───── Excerpted records

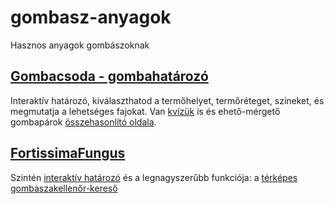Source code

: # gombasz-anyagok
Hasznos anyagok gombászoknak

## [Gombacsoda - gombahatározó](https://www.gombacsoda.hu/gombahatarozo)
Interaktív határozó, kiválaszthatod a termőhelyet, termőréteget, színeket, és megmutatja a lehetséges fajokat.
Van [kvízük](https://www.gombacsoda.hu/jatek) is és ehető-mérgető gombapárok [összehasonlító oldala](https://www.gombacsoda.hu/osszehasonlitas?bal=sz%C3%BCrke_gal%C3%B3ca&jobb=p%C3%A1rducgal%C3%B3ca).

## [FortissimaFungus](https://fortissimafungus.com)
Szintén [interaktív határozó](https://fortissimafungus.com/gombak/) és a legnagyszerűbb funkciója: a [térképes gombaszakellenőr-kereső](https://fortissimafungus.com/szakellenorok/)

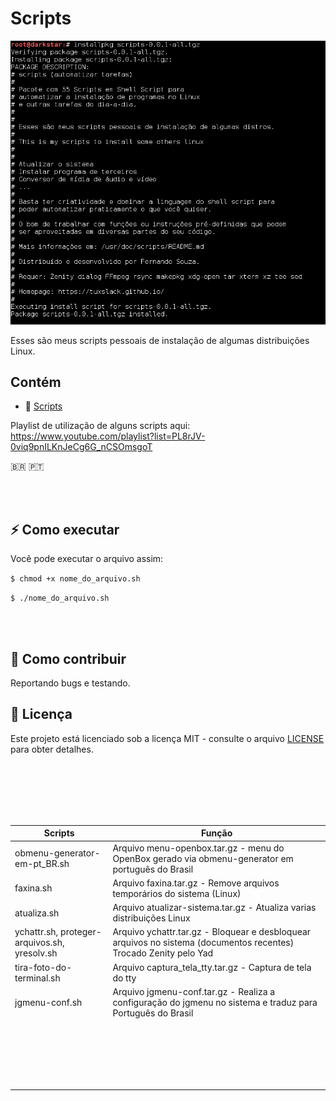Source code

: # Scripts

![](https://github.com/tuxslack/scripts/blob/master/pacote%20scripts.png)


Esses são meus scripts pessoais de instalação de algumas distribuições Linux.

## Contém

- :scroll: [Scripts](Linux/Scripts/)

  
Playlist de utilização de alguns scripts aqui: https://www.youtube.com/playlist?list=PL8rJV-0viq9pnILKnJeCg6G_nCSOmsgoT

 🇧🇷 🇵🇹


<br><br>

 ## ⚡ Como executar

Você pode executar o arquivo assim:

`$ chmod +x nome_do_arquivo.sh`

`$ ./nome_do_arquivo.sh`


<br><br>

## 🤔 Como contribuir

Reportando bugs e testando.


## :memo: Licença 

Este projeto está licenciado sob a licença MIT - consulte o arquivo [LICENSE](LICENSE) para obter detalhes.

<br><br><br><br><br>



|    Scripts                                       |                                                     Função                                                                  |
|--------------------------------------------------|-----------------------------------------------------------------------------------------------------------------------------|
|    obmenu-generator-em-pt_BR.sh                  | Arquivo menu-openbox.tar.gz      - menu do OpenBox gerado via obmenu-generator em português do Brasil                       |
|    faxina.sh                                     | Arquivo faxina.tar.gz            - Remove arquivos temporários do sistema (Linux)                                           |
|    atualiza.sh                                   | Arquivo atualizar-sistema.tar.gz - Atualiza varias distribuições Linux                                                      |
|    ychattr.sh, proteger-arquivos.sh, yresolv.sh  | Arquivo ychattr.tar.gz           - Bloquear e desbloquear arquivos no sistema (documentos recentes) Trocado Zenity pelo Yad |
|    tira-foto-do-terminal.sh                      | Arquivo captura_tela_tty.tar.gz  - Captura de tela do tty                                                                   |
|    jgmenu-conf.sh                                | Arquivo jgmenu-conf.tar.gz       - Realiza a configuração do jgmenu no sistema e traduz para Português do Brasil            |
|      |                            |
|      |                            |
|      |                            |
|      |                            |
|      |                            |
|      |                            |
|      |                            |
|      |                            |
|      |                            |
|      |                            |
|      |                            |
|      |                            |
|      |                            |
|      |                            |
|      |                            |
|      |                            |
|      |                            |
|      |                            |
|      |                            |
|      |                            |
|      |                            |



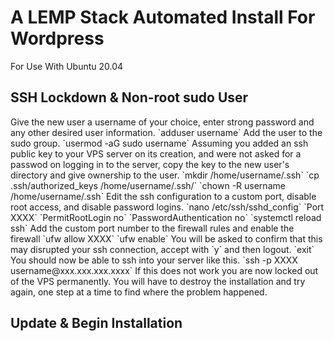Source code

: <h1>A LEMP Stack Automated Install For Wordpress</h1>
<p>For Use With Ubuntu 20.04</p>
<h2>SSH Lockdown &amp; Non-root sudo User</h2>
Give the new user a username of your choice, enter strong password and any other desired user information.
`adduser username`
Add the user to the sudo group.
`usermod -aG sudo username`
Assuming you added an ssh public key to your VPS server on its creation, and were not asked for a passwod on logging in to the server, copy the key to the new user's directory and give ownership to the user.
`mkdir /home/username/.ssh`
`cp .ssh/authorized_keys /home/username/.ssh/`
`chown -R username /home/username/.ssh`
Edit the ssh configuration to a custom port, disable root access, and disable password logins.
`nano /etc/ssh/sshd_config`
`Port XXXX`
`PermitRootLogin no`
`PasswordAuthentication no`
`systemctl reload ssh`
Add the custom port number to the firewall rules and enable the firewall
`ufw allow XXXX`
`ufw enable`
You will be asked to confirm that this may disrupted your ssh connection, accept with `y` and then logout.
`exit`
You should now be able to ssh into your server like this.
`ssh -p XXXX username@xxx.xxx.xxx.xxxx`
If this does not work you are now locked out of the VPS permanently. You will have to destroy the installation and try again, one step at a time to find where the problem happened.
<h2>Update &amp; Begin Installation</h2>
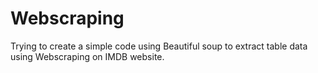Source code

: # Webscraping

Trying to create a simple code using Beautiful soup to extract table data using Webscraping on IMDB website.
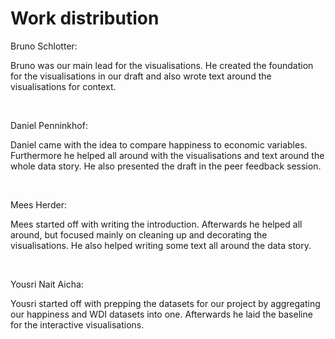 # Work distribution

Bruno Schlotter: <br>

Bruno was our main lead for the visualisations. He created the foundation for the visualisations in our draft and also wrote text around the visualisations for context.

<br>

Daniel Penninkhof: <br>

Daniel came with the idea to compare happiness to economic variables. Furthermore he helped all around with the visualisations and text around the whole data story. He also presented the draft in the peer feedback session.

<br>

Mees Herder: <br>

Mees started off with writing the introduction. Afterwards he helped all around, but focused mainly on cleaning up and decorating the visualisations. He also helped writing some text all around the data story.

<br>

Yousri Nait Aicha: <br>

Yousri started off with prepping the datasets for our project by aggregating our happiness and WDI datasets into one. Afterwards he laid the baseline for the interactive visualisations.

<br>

──────────

**Task directions:** Beginning with the line above that contains "Assuming you added" and finishing with the line that contains "Bruno Schlotter: <br>", print those lines exactly and only. Skip all pictures.

**Finished task:**
Assuming you added an ssh public key to your VPS server on its creation, and were not asked for a passwod on logging in to the server, copy the key to the new user's directory and give ownership to the user.
`mkdir /home/username/.ssh`
`cp .ssh/authorized_keys /home/username/.ssh/`
`chown -R username /home/username/.ssh`
Edit the ssh configuration to a custom port, disable root access, and disable password logins.
`nano /etc/ssh/sshd_config`
`Port XXXX`
`PermitRootLogin no`
`PasswordAuthentication no`
`systemctl reload ssh`
Add the custom port number to the firewall rules and enable the firewall
`ufw allow XXXX`
`ufw enable`
You will be asked to confirm that this may disrupted your ssh connection, accept with `y` and then logout.
`exit`
You should now be able to ssh into your server like this.
`ssh -p XXXX username@xxx.xxx.xxx.xxxx`
If this does not work you are now locked out of the VPS permanently. You will have to destroy the installation and try again, one step at a time to find where the problem happened.
<h2>Update &amp; Begin Installation</h2>
Source code

: # Webscraping

Trying to create a simple code using Beautiful soup to extract table data using Webscraping on IMDB website.
 # Work distribution

Bruno Schlotter: <br>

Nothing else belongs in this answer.